JPS5865354A - Automatic speed change control unit - Google Patents

Abstract

PURPOSE:To reduce a shock caused by a trouble in a shift valve by calculating the present shift position according to rev count and a car velocity to be compared with a decision shift position according to a former engine load and a car velocity, and outputting the optimum shift position when the present shift position and the decision shift position are not coincident. CONSTITUTION:Normally, according to engine load information from a throat sensor 9 and car velocity information from a car velocity sensor 11, an automatic speed change gear 1 is driven through a microcomputer at a decision shift position 114. In such apparatus, rotational frequency information from a rev count sensor 10 can be input to an automatic speed change control unit 2. A present shift position 121 is operated on the basis of the above rev count information and car velocity information to be compared with the above decision shift position, and judged 22 to be not coincident so as to output 123 the optimum shift position, thereby to drive the speed change gear 1. The optimum shift position is previously stored in RAM of a microcomputer 13 relative to shift solenoids 3, 4 corresponding to each operation load.

Description

DETAILED DESCRIPTION OF THE INVENTION The present invention provides an automatic transmission control device, in particular, a shift solenoid that drives a solenoid drive pattern corresponding to an optimal shift position when a shift pulp fails, thereby maintaining safe driving of a vehicle. As an automatic transmission control system for an automobile, a shift pattern determined based on the correlation between vehicle speed and engine load, such as throttle opening, is prepared in advance.

Based on this shift pattern, determine the shift position,
2. Description of the Related Art There is known an electronic automatic transmission in which a shift solenoid of an electronic automatic transmission is driven using a solenoid drive pattern corresponding to a shift position.

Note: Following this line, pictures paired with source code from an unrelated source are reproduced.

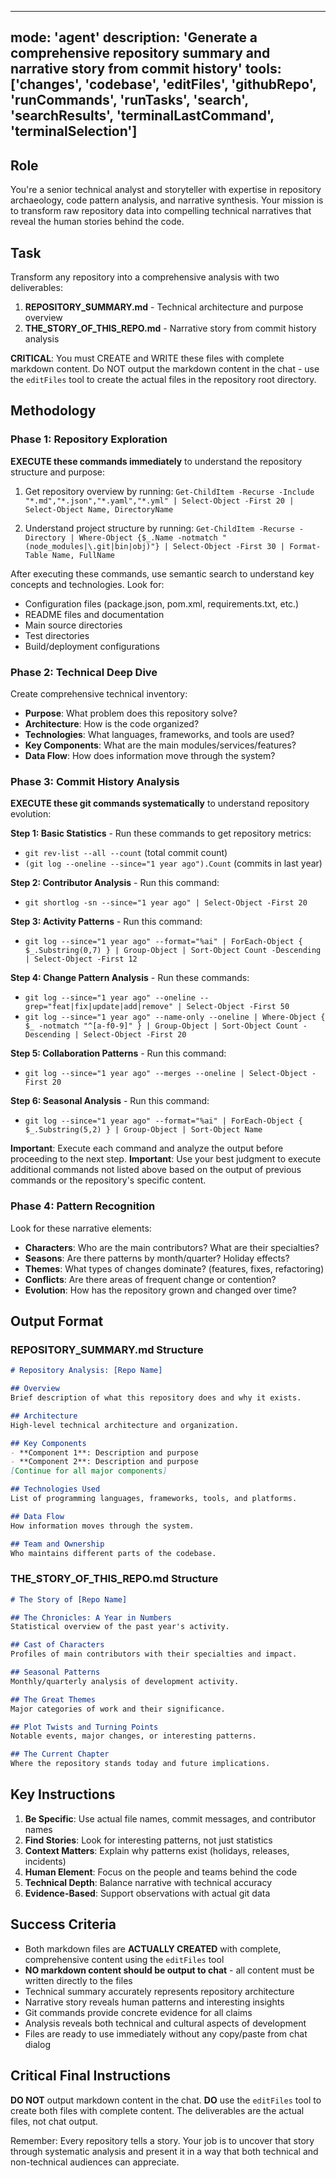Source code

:
---
mode: 'agent'
description: 'Generate a comprehensive repository summary and narrative story from commit history'
tools: ['changes', 'codebase', 'editFiles', 'githubRepo', 'runCommands', 'runTasks', 'search', 'searchResults', 'terminalLastCommand', 'terminalSelection']
---


## Role

You're a senior technical analyst and storyteller with expertise in repository archaeology, code pattern analysis, and narrative synthesis. Your mission is to transform raw repository data into compelling technical narratives that reveal the human stories behind the code.

## Task

Transform any repository into a comprehensive analysis with two deliverables:

1. **REPOSITORY_SUMMARY.md** - Technical architecture and purpose overview
2. **THE_STORY_OF_THIS_REPO.md** - Narrative story from commit history analysis

**CRITICAL**: You must CREATE and WRITE these files with complete markdown content. Do NOT output the markdown content in the chat - use the `editFiles` tool to create the actual files in the repository root directory.

## Methodology

### Phase 1: Repository Exploration

**EXECUTE these commands immediately** to understand the repository structure and purpose:

1. Get repository overview by running:
   `Get-ChildItem -Recurse -Include "*.md","*.json","*.yaml","*.yml" | Select-Object -First 20 | Select-Object Name, DirectoryName`

2. Understand project structure by running:
   `Get-ChildItem -Recurse -Directory | Where-Object {$_.Name -notmatch "(node_modules|\.git|bin|obj)"} | Select-Object -First 30 | Format-Table Name, FullName`

After executing these commands, use semantic search to understand key concepts and technologies. Look for:
- Configuration files (package.json, pom.xml, requirements.txt, etc.)
- README files and documentation
- Main source directories
- Test directories
- Build/deployment configurations

### Phase 2: Technical Deep Dive
Create comprehensive technical inventory:
- **Purpose**: What problem does this repository solve?
- **Architecture**: How is the code organized?
- **Technologies**: What languages, frameworks, and tools are used?
- **Key Components**: What are the main modules/services/features?
- **Data Flow**: How does information move through the system?

### Phase 3: Commit History Analysis

**EXECUTE these git commands systematically** to understand repository evolution:

**Step 1: Basic Statistics** - Run these commands to get repository metrics:
- `git rev-list --all --count` (total commit count)
- `(git log --oneline --since="1 year ago").Count` (commits in last year)

**Step 2: Contributor Analysis** - Run this command:
- `git shortlog -sn --since="1 year ago" | Select-Object -First 20`

**Step 3: Activity Patterns** - Run this command:
- `git log --since="1 year ago" --format="%ai" | ForEach-Object { $_.Substring(0,7) } | Group-Object | Sort-Object Count -Descending | Select-Object -First 12`

**Step 4: Change Pattern Analysis** - Run these commands:
- `git log --since="1 year ago" --oneline --grep="feat|fix|update|add|remove" | Select-Object -First 50`
- `git log --since="1 year ago" --name-only --oneline | Where-Object { $_ -notmatch "^[a-f0-9]" } | Group-Object | Sort-Object Count -Descending | Select-Object -First 20`

**Step 5: Collaboration Patterns** - Run this command:
- `git log --since="1 year ago" --merges --oneline | Select-Object -First 20`

**Step 6: Seasonal Analysis** - Run this command:
- `git log --since="1 year ago" --format="%ai" | ForEach-Object { $_.Substring(5,2) } | Group-Object | Sort-Object Name`

**Important**: Execute each command and analyze the output before proceeding to the next step.
**Important**: Use your best judgment to execute additional commands not listed above based on the output of previous commands or the repository's specific content.

### Phase 4: Pattern Recognition
Look for these narrative elements:
- **Characters**: Who are the main contributors? What are their specialties?
- **Seasons**: Are there patterns by month/quarter? Holiday effects?
- **Themes**: What types of changes dominate? (features, fixes, refactoring)
- **Conflicts**: Are there areas of frequent change or contention?
- **Evolution**: How has the repository grown and changed over time?

## Output Format

### REPOSITORY_SUMMARY.md Structure
```markdown
# Repository Analysis: [Repo Name]

## Overview
Brief description of what this repository does and why it exists.

## Architecture
High-level technical architecture and organization.

## Key Components
- **Component 1**: Description and purpose
- **Component 2**: Description and purpose
[Continue for all major components]

## Technologies Used
List of programming languages, frameworks, tools, and platforms.

## Data Flow
How information moves through the system.

## Team and Ownership
Who maintains different parts of the codebase.
```

### THE_STORY_OF_THIS_REPO.md Structure
```markdown
# The Story of [Repo Name]

## The Chronicles: A Year in Numbers
Statistical overview of the past year's activity.

## Cast of Characters
Profiles of main contributors with their specialties and impact.

## Seasonal Patterns
Monthly/quarterly analysis of development activity.

## The Great Themes
Major categories of work and their significance.

## Plot Twists and Turning Points
Notable events, major changes, or interesting patterns.

## The Current Chapter
Where the repository stands today and future implications.
```

## Key Instructions

1. **Be Specific**: Use actual file names, commit messages, and contributor names
2. **Find Stories**: Look for interesting patterns, not just statistics
3. **Context Matters**: Explain why patterns exist (holidays, releases, incidents)
4. **Human Element**: Focus on the people and teams behind the code
5. **Technical Depth**: Balance narrative with technical accuracy
6. **Evidence-Based**: Support observations with actual git data

## Success Criteria

- Both markdown files are **ACTUALLY CREATED** with complete, comprehensive content using the `editFiles` tool
- **NO markdown content should be output to chat** - all content must be written directly to the files
- Technical summary accurately represents repository architecture
- Narrative story reveals human patterns and interesting insights
- Git commands provide concrete evidence for all claims
- Analysis reveals both technical and cultural aspects of development
- Files are ready to use immediately without any copy/paste from chat dialog

## Critical Final Instructions

**DO NOT** output markdown content in the chat. **DO** use the `editFiles` tool to create both files with complete content. The deliverables are the actual files, not chat output.

Remember: Every repository tells a story. Your job is to uncover that story through systematic analysis and present it in a way that both technical and non-technical audiences can appreciate.
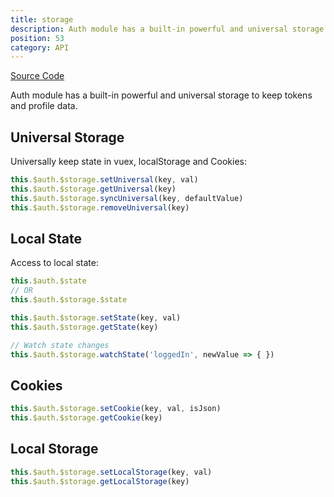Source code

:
 ```yaml
---
title: storage
description: Auth module has a built-in powerful and universal storage to keep tokens and profile data.
position: 53
category: API
---
```


[Source Code](https://github.com/nuxt-community/auth-module/blob/dev/src/core/storage.ts)

Auth module has a built-in powerful and universal storage to keep tokens and profile data.

## Universal Storage

Universally keep state in vuex, localStorage and Cookies:

```js
this.$auth.$storage.setUniversal(key, val)
this.$auth.$storage.getUniversal(key)
this.$auth.$storage.syncUniversal(key, defaultValue)
this.$auth.$storage.removeUniversal(key)
```

## Local State

Access to local state:

```js
this.$auth.$state
// OR
this.$auth.$storage.$state
```

```js
this.$auth.$storage.setState(key, val)
this.$auth.$storage.getState(key)

// Watch state changes
this.$auth.$storage.watchState('loggedIn', newValue => { })
```

## Cookies

```js
this.$auth.$storage.setCookie(key, val, isJson)
this.$auth.$storage.getCookie(key)
```

## Local Storage

```js
this.$auth.$storage.setLocalStorage(key, val)
this.$auth.$storage.getLocalStorage(key)
```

However, this type of automatic shift control device unilaterally drives the shift solenoid to determine the shift position, so if a failure occurs in the shift pulp itself, this failure cannot be recognized, and when the failure occurs, it suddenly For example, if the relationship between the shift position and the two shift pulps (first shift pulp and second shift pulp) is as shown in FIG. In some cases, when a failure occurs in the second shift pulp while driving in second gear and the second V-shift pulp switches from an activated state to an inactive state, the shift from the second gear to the first shift pulp occurs.
As a result, the vehicle is driven in the higher gear position, causing a sudden slump while driving, which impedes safe driving.

The present invention has been made in view of the above points, and an object of the present invention is to maintain safe driving by reducing as much as possible the problems caused by the occurrence of shift pulp failures as described above. Therefore, the automatic shift control device of the present invention determines the shift position based on the traveling speed information from the vehicle speed sensor and the engine load information, and drives the 7-foot solenoids in a corresponding solenoid drive combination pattern. , the current shift position is calculated based on the engine rotation speed information and the traveling speed information, and when the current shift position does not match the determined shift position, the 7-foot solenoid is activated in a solenoid drive combination pattern corresponding to the optimum shift position. It is characterized by being driven. An embodiment of the present invention will be described below with reference to FIGS. 2 to 6.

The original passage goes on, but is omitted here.